Jai Jai Garavi Gujarat (alternately titled Gujarat Theme Song) is a Gujarati song composed by A. R. Rahman. Prasoon Joshi has written the Hindi lyrics of the song. The title line is taken from a song Jai Jai Garavi Gujarat penned by Gujarati poet Narmad. It is performed by Keerthi Sagathia and various other artists. It was composed as part of the 50th year of formation of Gujarat state.

==Background==
Rahman was commissioned by the Gujarat government to set tune for the famous lines by the noted Gujarati poet Narmad, which were long used in many Gujarat government functions, as part of celebrations regarding the 50th year of formation of Gujarat State. Rahman composed those lines with his typical inspirational style and recorded the song with many major artists. According to Rahman, "The people of Gujarat are some of the nicest that I've come across whether in India or across the globe. Also, the fact that my wife is from Kutch, gave me additional impetus to compose this song."

==Release and reception==
The song was released on 1 May 2010, the same date on which the Gujarat State was formed 50 years before in Sardar Patel Stadium, Ahmedabad. There was no official audio launch function and the song was made available for free download from various websites including the official site of Narendra Modi. The song received positive responses, for the comparatively mild instrumentation which indirectly helped the audience to get to the lines easily.

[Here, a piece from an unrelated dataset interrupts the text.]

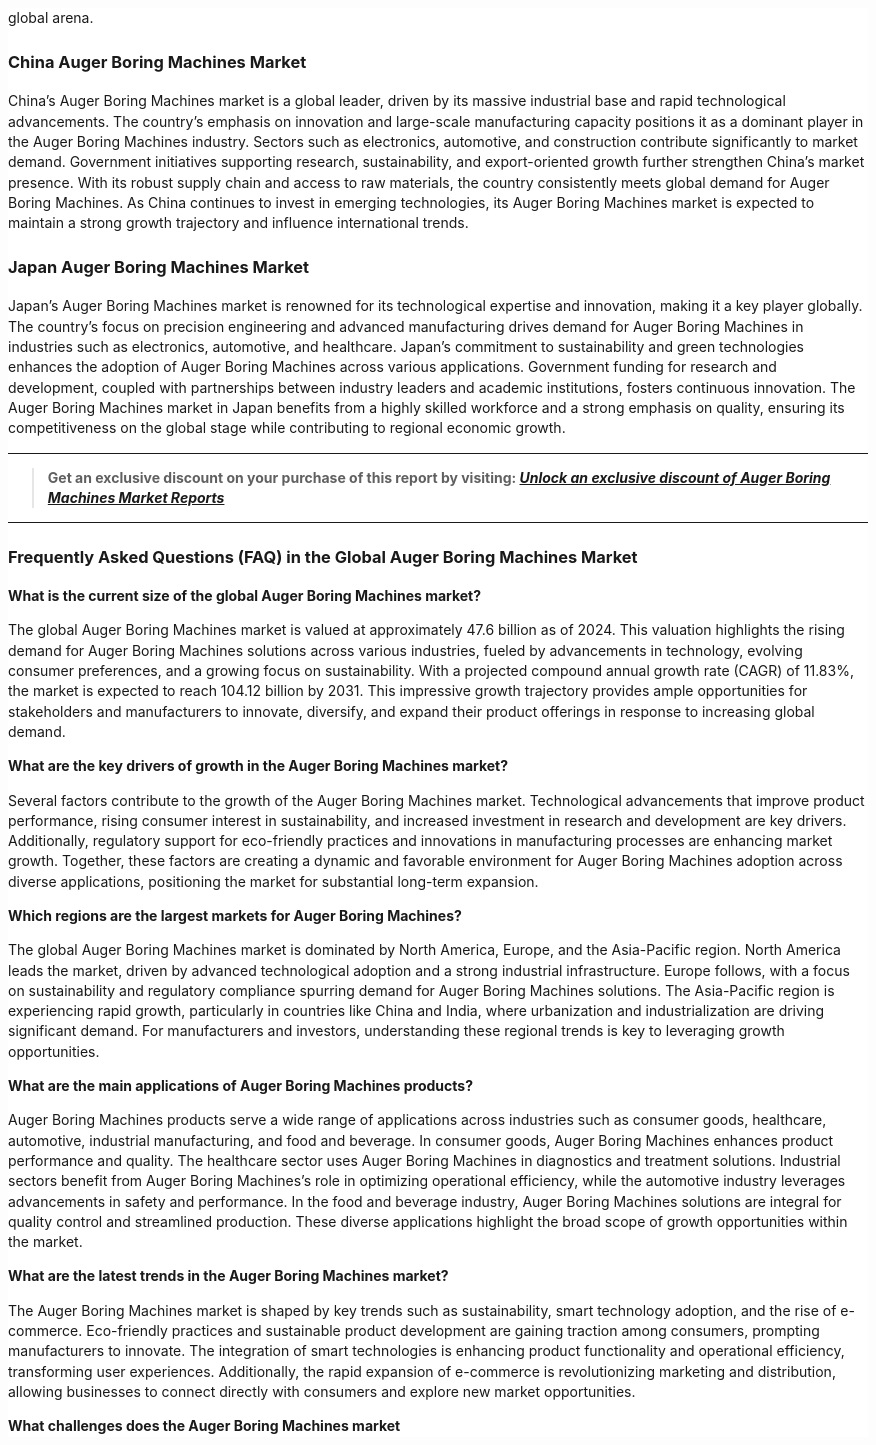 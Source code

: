 global arena.</p><h3>China Auger Boring Machines Market</h3><p>China&rsquo;s Auger Boring Machines market is a global leader, driven by its massive industrial base and rapid technological advancements. The country&rsquo;s emphasis on innovation and large-scale manufacturing capacity positions it as a dominant player in the Auger Boring Machines industry. Sectors such as electronics, automotive, and construction contribute significantly to market demand. Government initiatives supporting research, sustainability, and export-oriented growth further strengthen China&rsquo;s market presence. With its robust supply chain and access to raw materials, the country consistently meets global demand for Auger Boring Machines. As China continues to invest in emerging technologies, its Auger Boring Machines market is expected to maintain a strong growth trajectory and influence international trends.</p><h3>Japan Auger Boring Machines Market</h3><p>Japan&rsquo;s Auger Boring Machines market is renowned for its technological expertise and innovation, making it a key player globally. The country&rsquo;s focus on precision engineering and advanced manufacturing drives demand for Auger Boring Machines in industries such as electronics, automotive, and healthcare. Japan&rsquo;s commitment to sustainability and green technologies enhances the adoption of Auger Boring Machines across various applications. Government funding for research and development, coupled with partnerships between industry leaders and academic institutions, fosters continuous innovation. The Auger Boring Machines market in Japan benefits from a highly skilled workforce and a strong emphasis on quality, ensuring its competitiveness on the global stage while contributing to regional economic growth.</p><hr /><blockquote><p><strong>Get an exclusive discount on your purchase of this report by visiting: <em><a href="://marketresearchpulse.com/ask-for-discount/106965?utm_source=Github&amp;utm_medium=0117">Unlock an exclusive discount of Auger Boring Machines Market Reports</a></em>&nbsp;</strong></p></blockquote><hr /><h3>Frequently Asked Questions (FAQ) in the Global Auger Boring Machines Market</h3><p><strong>What is the current size of the global Auger Boring Machines market?</strong></p><p>The global Auger Boring Machines market is valued at approximately 47.6 billion as of 2024. This valuation highlights the rising demand for Auger Boring Machines solutions across various industries, fueled by advancements in technology, evolving consumer preferences, and a growing focus on sustainability. With a projected compound annual growth rate (CAGR) of 11.83%, the market is expected to reach 104.12 billion by 2031. This impressive growth trajectory provides ample opportunities for stakeholders and manufacturers to innovate, diversify, and expand their product offerings in response to increasing global demand.</p><p><strong>What are the key drivers of growth in the Auger Boring Machines market?</strong></p><p>Several factors contribute to the growth of the Auger Boring Machines market. Technological advancements that improve product performance, rising consumer interest in sustainability, and increased investment in research and development are key drivers. Additionally, regulatory support for eco-friendly practices and innovations in manufacturing processes are enhancing market growth. Together, these factors are creating a dynamic and favorable environment for Auger Boring Machines adoption across diverse applications, positioning the market for substantial long-term expansion.</p><p><strong>Which regions are the largest markets for Auger Boring Machines?</strong></p><p>The global Auger Boring Machines market is dominated by North America, Europe, and the Asia-Pacific region. North America leads the market, driven by advanced technological adoption and a strong industrial infrastructure. Europe follows, with a focus on sustainability and regulatory compliance spurring demand for Auger Boring Machines solutions. The Asia-Pacific region is experiencing rapid growth, particularly in countries like China and India, where urbanization and industrialization are driving significant demand. For manufacturers and investors, understanding these regional trends is key to leveraging growth opportunities.</p><p><strong>What are the main applications of Auger Boring Machines products?</strong></p><p>Auger Boring Machines products serve a wide range of applications across industries such as consumer goods, healthcare, automotive, industrial manufacturing, and food and beverage. In consumer goods, Auger Boring Machines enhances product performance and quality. The healthcare sector uses Auger Boring Machines in diagnostics and treatment solutions. Industrial sectors benefit from Auger Boring Machines&rsquo;s role in optimizing operational efficiency, while the automotive industry leverages advancements in safety and performance. In the food and beverage industry, Auger Boring Machines solutions are integral for quality control and streamlined production. These diverse applications highlight the broad scope of growth opportunities within the market.</p><p><strong>What are the latest trends in the Auger Boring Machines market?</strong></p><p>The Auger Boring Machines market is shaped by key trends such as sustainability, smart technology adoption, and the rise of e-commerce. Eco-friendly practices and sustainable product development are gaining traction among consumers, prompting manufacturers to innovate. The integration of smart technologies is enhancing product functionality and operational efficiency, transforming user experiences. Additionally, the rapid expansion of e-commerce is revolutionizing marketing and distribution, allowing businesses to connect directly with consumers and explore new market opportunities.</p><p><strong>What challenges does the Auger Boring Machines market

The song released as a single but not commercially. It was made available for digital download in 2 versions, Gujarati and Hindi languages respectively. Hence, there was an initial controversy whether the song was composed by the noted composer or not but later came the official clarifications. There was also criticisms that the song was not well used and was not given any deserved importance in the functions.

==Contributing artists==
Lead vocals
- Keerthi Sagathia
- Sadhana Sargam

Backing vocals
- Haricharan
- Bhagyaraj
- Nithin Raj
- R. Vijay Narain
- Kalyani
- Megha
- Maya
- Rita
- Priya Panchal
- Jahnvi Shrimankar
- Upanga
- Shruti
- Shriram Iyer
- Bhavin Dhanak
- Kapil
- Sagar Kendurker
- Sachin–Jigar

==Music video==
Music video was conceived and directed by Bharat Bala under Bharat Bala Productions.